But as with many aspects of cat behaviour, there’s a certain amount of training going on (and we won’t look too closely at who is training who!) as the cat meows and we give them what they want, whether that is food, a treat, or attention and then they continue to use that meow as a signal for what they want.

“So, a cat might ask us for something that they need because they’ve developed a relationship with us and that’s the care seeking bit, but then we reinforce it, and so we’re training it and so we end up with these really specific vocabularies in human/animal relationships.

“These little care-seeking, caregiving, reinforced vocalisations, can become a cycle that perpetuate each other, and they are relationship specific, which is really cool in my opinion.”

So, if you think you know what a particular meow from your own puss means in the right context, you’re probably right. And they have quite possibly developed that sound just for you. Interestingly, research has found not all cats in the same household will use the same vocalisations in the same circumstances — they are all individuals after all.

“While they don’t have what humans have in terms of language — for example, we have a vocabulary and we can arrange that vocabulary in all different orders to make different meanings — we can very often look at their body language and the context, in conjunction with the noise that they’re making and say that means you want some loving, or that means you want food or that means you want the door open,” says Linda.

“I don’t think they’re thinking ‘I will make this noise and this means she will feed me’, but it’s a learned interaction, and often it’s emotional rather than deliberate.” They’re not always trying to get you to do something or give them something though.

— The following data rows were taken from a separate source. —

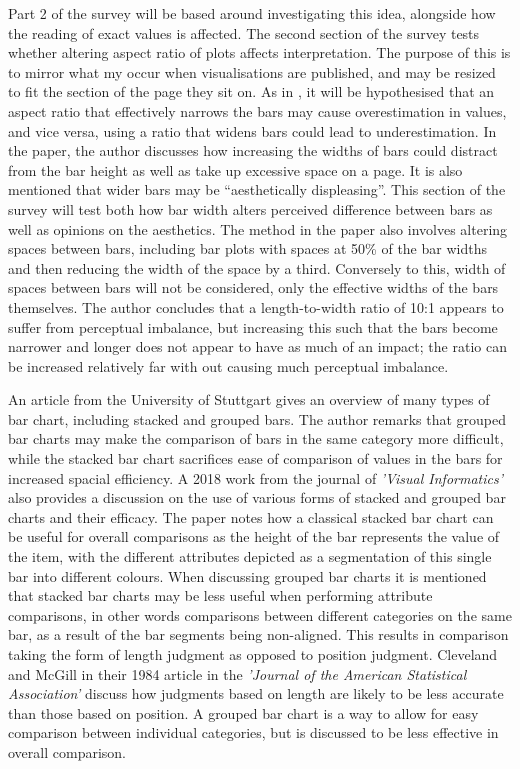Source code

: \documentclass[
  12pt,
]{book}
\begin{document}
Part 2 of the survey will be based around investigating this idea,
alongside how the reading of exact values is affected. The second
section of the survey tests whether altering aspect ratio of plots
affects interpretation. The purpose of this is to mirror what my occur
when visualisations are published, and may be resized to fit the section
of the page they sit on. As in \citep{Few2016}, it will be hypothesised
that an aspect ratio that effectively narrows the bars may cause
overestimation in values, and vice versa, using a ratio that widens bars
could lead to underestimation. In the paper, the author discusses how
increasing the widths of bars could distract from the bar height as well
as take up excessive space on a page. It is also mentioned that wider
bars may be ``aesthetically displeasing''. This section of the survey
will test both how bar width alters perceived difference between bars as
well as opinions on the aesthetics. The method in the paper also
involves altering spaces between bars, including bar plots with spaces
at 50\% of the bar widths and then reducing the width of the space by a
third. Conversely to this, width of spaces between bars will not be
considered, only the effective widths of the bars themselves. The author
concludes that a length-to-width ratio of 10:1 appears to suffer from
perceptual imbalance, but increasing this such that the bars become
narrower and longer does not appear to have as much of an impact; the
ratio can be increased relatively far with out causing much perceptual
imbalance.

An article from the University of Stuttgart \citep{HuynhHaiDang2017}
gives an overview of many types of bar chart, including stacked and
grouped bars. The author remarks that grouped bar charts may make the
comparison of bars in the same category more difficult, while the
stacked bar chart sacrifices ease of comparison of values in the bars
for increased spacial efficiency. A 2018 work from the journal of
\textit{'Visual Informatics'} \citep{INDRATMO2018155} also provides a
discussion on the use of various forms of stacked and grouped bar charts
and their efficacy. The paper notes how a classical stacked bar chart
can be useful for overall comparisons as the height of the bar
represents the value of the item, with the different attributes depicted
as a segmentation of this single bar into different colours. When
discussing grouped bar charts it is mentioned that stacked bar charts
may be less useful when performing attribute comparisons, in other words
comparisons between different categories on the same bar, as a result of
the bar segments being non-aligned. This results in comparison taking
the form of length judgment as opposed to position judgment. Cleveland
and McGill in their 1984 article in the
\textit{'Journal of the American Statistical Association'}
\citep{clevelandmcgill} discuss how judgments based on length are likely
to be less accurate than those based on position. A grouped bar chart is
a way to allow for easy comparison between individual categories, but is
discussed to be less effective in overall comparison.

\backmatter
  
\end{document}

They do like to give us a greeting sometimes. Our cat Rita often does a chirrup followed by a longer meow when she comes indoors. It’s as if she is saying ‘I’m here! Where is everyone?’

“It’s a positive greeting,” says Linda. “It’s like ‘hi everyone!’ It’s a sort of little social announcement. Not all the vocalisations are about ‘I want, or I need something.’”

Why do cats make a chitter sound when they see a bird they can’t get at? Often you will hear a cat make a stuttering series of throaty noises if they see a bird, perhaps on the other side of a window.

“Nobody really knows what that is, but we think it’s related to frustration or intention,” says Linda. “If you see your little cat sitting on the window, watching the bird feeder, could it be that they’re frustrated that they can see it, but they can’t get it? It’s possible, so we often see that when they’re frustrated. But some people say it’s intention. They’re not telling the bird and they’re not telling any compadres because they don’t have hunting friends, but they’re saying ‘I’m coming to get you’ and it’s almost like an unconscious instinctive or emotional noise.”

What does purring mean? In most cases, purring does seem to indicate contentment, especially that steady, low frequency purr. “That’s ‘I’m happy, I’m sitting on your knee, do more, I love this. ’That’s genuinely a contented sound,” says Linda.

But sadly, a purr can also happen when the situation is quite the reverse, when the cat is in extreme distress. “I’ve very often seen a cat who is very ill, or a cat in the intensive care unit that is dying or in extreme pain, and they will often be purring, and we think that is an attempt to comfort themselves. There’s also a theory that purring creates ultrasonic waves at a wavelength that heals.”